Le ministre a également indiqué qu'une enquête administrative avait été ouverte sur les dépenses d'"Avenir lycéen". Trop peu pour La France insoumise, qui réclame une commission d'enquête parlementaire sur le syndicat. 

"Pourquoi pas une commission d'enquête ? Ça peut être intéressant. J'aime bien quand il y a des enquêtes, c'est très important pour la démocratie", a répondu favorablement le ministre de l'Education qui se défend de toute influence sur le syndicat, étrillant au passage les élus insoumis. 

"C'est très frappant de voir cela dit par LFI alors que c'est un secteur qui cherche depuis des années à avoir une influence sur le milieu lycéen, sur le milieu estudiantin donc les liens sont énormes entre LFI et une série d'organisations... c'est vraiment le pompier pyromane, des personnes qui baignent dans ce type logique et qui accusent autrui de faire pareil mais ce sont eux qui font ça c'est pas moi", riposte Jean-Michel Blanquer.

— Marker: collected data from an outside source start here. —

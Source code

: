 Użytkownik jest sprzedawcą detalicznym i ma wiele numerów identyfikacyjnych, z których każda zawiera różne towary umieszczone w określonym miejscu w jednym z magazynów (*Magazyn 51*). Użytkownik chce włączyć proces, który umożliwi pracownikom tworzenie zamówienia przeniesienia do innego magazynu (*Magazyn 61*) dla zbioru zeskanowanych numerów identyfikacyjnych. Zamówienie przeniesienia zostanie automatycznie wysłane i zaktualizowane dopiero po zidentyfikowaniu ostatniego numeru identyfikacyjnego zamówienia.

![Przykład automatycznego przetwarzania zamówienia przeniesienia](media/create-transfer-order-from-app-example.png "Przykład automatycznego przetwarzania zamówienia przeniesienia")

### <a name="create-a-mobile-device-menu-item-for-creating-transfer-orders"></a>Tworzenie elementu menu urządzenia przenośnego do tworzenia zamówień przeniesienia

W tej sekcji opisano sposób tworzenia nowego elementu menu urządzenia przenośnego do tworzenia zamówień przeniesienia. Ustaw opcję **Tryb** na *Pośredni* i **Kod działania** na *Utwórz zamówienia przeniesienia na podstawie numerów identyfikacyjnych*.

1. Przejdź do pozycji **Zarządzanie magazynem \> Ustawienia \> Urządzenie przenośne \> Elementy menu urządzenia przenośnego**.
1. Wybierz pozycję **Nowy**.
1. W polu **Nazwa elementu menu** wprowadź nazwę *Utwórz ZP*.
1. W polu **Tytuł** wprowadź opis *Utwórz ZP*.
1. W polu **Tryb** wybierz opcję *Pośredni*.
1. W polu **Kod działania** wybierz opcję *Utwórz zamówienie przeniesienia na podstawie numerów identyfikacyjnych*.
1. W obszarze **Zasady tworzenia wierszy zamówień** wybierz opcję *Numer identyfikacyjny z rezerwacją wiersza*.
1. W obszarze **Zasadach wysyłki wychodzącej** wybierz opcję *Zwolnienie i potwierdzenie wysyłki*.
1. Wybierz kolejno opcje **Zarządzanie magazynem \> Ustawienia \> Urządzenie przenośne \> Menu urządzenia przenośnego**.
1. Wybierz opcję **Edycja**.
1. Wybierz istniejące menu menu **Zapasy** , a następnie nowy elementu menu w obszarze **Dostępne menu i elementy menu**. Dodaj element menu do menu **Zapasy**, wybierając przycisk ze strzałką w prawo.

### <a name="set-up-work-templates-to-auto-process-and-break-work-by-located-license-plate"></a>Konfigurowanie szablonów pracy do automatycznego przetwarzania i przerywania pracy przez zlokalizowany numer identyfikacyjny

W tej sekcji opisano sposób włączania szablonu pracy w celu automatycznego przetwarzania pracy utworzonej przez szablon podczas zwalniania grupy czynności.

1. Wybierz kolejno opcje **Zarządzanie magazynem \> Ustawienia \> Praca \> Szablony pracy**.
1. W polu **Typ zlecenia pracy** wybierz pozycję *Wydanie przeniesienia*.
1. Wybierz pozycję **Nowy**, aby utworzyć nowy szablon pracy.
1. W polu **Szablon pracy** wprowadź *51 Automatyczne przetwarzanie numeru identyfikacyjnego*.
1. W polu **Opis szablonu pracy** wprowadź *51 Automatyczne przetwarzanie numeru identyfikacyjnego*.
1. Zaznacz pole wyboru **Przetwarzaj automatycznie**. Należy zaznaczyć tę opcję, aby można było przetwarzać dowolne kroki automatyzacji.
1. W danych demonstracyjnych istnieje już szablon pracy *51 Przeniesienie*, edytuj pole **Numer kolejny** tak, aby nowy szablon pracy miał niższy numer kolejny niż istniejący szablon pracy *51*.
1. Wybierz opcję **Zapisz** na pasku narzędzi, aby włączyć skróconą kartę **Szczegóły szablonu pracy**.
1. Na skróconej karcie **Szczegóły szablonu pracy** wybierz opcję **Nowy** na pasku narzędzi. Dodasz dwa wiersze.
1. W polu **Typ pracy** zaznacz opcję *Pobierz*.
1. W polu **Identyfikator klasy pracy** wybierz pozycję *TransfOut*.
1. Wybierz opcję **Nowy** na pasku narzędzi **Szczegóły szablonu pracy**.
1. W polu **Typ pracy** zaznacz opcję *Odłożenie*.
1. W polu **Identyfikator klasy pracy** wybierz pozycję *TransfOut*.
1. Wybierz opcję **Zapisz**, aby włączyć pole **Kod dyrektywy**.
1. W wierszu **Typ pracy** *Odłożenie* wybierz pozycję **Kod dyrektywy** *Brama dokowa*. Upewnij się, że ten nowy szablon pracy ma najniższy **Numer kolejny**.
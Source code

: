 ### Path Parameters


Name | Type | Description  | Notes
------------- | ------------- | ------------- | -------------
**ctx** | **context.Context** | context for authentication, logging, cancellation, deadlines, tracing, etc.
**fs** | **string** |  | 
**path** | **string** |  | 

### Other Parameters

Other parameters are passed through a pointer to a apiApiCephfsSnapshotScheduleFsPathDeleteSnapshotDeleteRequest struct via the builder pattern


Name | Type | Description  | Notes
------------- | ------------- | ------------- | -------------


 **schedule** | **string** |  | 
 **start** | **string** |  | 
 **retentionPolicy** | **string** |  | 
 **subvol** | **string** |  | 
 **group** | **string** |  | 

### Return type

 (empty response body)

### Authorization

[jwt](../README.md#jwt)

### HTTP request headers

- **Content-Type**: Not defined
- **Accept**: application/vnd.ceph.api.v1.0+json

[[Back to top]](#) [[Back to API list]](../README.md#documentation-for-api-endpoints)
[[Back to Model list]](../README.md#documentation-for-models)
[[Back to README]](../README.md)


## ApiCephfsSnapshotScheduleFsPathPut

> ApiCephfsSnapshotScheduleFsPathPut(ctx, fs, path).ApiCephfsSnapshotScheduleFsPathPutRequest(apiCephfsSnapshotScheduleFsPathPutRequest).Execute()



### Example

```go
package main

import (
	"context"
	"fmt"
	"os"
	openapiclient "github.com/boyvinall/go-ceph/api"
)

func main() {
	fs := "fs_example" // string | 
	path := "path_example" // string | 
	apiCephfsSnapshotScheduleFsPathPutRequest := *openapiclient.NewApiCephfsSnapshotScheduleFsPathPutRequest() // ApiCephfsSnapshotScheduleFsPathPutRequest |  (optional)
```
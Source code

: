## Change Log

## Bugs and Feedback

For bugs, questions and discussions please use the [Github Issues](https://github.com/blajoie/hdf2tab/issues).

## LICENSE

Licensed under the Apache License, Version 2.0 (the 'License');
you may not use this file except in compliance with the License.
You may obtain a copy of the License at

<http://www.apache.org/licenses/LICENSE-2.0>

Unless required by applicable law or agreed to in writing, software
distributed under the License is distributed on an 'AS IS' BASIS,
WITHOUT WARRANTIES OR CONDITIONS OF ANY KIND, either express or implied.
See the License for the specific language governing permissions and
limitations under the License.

Dans une enquête publiée samedi 21 novembre, le journal Libération affirme que le syndicat "Avenir lycéens" a été fondé en 2018 "pour servir la communication du ministre, et surtout rompre tout dialogue avec les syndicats lycéens".  De son côté Mediapart avait révélé que cette même organisation syndicale avait reçu 65.000 euros de subventions en 2019 qu'il avait dilapidés en frais de bouche et hôtels de luxe.